There were quite a few things in that article that my students didn’t understand why anybody should care if they knew. For instance–why know what Roe v. Wade is? It’s enough to know tha abortion is legal. Why know who the Presidents were before they were born? Why should anybody care who’s on the Supreme Court, or whether it’s the President or Congress who can declare war? It doesn’t have anyting to do with them, and even if it does, there’s nothing they can do about it.
In a way, I think it’s a testament to the success of this country that so many of them feel this way. Let me tell you who doesn’t feel this way: the students I have who have immigrated from Eastern Europe, or the Middle East, or Africa. History and government look a lot more important when even small changes in them can take away your livelihood, put your parents in prison, get you killed.

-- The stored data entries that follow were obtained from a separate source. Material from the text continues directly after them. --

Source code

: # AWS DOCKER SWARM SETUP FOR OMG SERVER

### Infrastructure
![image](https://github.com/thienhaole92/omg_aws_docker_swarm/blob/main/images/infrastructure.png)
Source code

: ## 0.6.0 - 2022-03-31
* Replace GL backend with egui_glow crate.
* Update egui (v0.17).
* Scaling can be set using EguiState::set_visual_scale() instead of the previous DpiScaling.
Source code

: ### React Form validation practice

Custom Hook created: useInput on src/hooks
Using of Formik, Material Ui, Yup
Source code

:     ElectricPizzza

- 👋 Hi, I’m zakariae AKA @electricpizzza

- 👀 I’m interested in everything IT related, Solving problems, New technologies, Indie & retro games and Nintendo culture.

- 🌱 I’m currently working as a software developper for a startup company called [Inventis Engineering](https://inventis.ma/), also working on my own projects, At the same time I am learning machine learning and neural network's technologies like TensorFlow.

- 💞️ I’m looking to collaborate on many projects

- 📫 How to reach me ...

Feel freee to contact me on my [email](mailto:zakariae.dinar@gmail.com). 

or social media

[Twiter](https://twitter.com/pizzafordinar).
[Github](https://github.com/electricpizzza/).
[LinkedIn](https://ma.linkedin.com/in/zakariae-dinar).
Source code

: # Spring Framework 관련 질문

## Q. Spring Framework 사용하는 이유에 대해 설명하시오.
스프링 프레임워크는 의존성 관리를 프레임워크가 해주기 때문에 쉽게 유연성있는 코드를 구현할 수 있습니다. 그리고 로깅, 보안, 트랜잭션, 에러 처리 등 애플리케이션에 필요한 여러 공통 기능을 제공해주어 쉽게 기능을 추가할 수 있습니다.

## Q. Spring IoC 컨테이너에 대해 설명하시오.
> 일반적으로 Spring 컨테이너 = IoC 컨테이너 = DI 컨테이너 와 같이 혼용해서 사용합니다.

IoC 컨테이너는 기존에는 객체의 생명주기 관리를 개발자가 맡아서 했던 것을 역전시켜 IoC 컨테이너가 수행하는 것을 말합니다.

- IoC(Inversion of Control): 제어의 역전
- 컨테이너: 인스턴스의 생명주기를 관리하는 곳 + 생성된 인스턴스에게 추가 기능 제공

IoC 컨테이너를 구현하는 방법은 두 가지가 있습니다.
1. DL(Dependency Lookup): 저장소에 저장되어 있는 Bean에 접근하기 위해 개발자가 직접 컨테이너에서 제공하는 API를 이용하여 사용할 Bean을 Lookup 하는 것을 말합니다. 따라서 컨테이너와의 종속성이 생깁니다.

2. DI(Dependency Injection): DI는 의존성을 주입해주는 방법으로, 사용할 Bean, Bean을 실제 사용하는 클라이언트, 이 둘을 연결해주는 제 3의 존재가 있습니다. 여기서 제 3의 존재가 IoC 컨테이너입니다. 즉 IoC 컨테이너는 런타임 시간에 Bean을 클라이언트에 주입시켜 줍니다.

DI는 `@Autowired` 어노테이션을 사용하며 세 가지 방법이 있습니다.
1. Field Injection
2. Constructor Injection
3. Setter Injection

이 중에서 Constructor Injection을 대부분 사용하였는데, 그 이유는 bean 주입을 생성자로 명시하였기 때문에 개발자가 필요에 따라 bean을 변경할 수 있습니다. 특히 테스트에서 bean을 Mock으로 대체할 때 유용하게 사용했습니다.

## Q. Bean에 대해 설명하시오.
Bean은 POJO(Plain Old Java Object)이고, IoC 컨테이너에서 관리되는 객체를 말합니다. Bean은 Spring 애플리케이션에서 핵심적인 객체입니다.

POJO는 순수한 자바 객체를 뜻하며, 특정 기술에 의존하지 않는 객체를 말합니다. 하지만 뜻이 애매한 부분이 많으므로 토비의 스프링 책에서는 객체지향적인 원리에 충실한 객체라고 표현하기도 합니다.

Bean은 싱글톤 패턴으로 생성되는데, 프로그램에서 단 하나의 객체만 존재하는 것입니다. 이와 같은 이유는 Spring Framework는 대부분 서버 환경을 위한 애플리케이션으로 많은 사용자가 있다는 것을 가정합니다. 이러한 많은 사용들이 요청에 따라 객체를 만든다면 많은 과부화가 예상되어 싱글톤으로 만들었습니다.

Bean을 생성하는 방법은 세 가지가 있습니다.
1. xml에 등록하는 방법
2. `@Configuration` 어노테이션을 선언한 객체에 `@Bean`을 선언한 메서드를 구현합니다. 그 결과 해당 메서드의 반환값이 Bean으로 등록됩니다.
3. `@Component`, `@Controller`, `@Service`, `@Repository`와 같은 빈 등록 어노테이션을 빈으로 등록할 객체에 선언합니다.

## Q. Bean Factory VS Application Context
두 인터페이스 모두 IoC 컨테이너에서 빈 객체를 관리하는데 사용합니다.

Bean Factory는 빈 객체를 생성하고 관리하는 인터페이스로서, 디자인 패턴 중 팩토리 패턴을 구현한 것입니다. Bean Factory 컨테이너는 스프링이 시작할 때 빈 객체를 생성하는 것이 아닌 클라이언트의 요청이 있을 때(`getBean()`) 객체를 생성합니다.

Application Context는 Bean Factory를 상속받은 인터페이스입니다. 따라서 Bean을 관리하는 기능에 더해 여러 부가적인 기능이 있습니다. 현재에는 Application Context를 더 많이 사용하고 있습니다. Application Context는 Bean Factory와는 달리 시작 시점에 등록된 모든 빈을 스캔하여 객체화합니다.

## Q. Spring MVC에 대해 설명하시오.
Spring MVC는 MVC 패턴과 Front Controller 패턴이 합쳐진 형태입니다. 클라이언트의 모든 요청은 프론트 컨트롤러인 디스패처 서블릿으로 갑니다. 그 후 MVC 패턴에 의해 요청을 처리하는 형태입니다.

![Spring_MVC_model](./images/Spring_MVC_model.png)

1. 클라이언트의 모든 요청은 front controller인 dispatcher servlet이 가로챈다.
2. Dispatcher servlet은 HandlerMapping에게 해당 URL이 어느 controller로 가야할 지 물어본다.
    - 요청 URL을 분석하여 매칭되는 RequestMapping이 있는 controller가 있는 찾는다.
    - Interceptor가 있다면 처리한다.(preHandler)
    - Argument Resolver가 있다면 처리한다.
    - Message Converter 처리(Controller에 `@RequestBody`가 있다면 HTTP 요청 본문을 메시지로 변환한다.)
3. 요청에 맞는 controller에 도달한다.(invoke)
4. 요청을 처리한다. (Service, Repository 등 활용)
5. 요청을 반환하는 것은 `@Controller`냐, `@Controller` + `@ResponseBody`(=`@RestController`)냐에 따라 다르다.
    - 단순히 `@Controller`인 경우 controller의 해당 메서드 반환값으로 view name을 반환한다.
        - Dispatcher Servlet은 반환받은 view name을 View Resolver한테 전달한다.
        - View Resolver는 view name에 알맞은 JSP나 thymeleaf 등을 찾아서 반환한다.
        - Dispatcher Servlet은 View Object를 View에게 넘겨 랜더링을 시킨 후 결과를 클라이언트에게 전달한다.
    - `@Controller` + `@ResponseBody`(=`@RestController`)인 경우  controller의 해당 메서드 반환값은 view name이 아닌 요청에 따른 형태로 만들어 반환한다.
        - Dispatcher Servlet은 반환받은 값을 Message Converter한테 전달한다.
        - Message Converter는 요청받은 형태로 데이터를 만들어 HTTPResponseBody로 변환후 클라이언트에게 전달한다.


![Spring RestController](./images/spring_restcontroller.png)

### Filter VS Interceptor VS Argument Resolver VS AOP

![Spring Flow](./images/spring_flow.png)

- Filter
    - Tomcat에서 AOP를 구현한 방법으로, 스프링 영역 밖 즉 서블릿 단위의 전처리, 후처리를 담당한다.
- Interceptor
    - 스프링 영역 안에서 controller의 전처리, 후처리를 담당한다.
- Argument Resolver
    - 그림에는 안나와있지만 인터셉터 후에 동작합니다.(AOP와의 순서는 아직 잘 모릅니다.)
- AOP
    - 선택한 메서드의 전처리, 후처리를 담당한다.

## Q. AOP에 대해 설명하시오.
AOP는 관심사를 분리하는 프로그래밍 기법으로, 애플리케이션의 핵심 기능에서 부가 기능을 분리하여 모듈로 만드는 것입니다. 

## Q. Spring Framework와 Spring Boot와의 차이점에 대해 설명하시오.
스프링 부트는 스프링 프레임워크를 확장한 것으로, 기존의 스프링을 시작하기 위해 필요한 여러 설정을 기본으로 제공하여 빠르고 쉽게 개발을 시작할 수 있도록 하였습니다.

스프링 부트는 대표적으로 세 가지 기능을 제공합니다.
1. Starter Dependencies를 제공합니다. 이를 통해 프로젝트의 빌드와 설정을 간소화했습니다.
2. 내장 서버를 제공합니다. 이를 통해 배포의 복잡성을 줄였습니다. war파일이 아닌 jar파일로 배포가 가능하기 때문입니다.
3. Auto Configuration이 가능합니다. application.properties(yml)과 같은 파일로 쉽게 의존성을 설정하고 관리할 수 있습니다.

My American-born students, though, are indignant that anybody would expect them to know things like the differences between the federal government and the government of the states, or the geographic location of Iraq.
“i could see it if you had your brother or your boyfriend in the war,” one of the young women said. “Then you’d look it up because it would be important to you.”
I don’t know if my students are typical of students throughout the system, but I think they probably are typical of students on the bottom rungs of it. And certainly some of them are “stupid” in the strict sense. That is, they are not intellectually gifted. They have a hard time with even simple abstractions.
But most of the students in the class that was the most indignant about that article are not stupid in this strict sense. They are woefully unprepared, but what distinguishes them is this conviction that all such knowledge is “useless,” that it doesn’t matter if you know this sort of thing, that none of this has anything to do with their lives, and that their lives are what matter.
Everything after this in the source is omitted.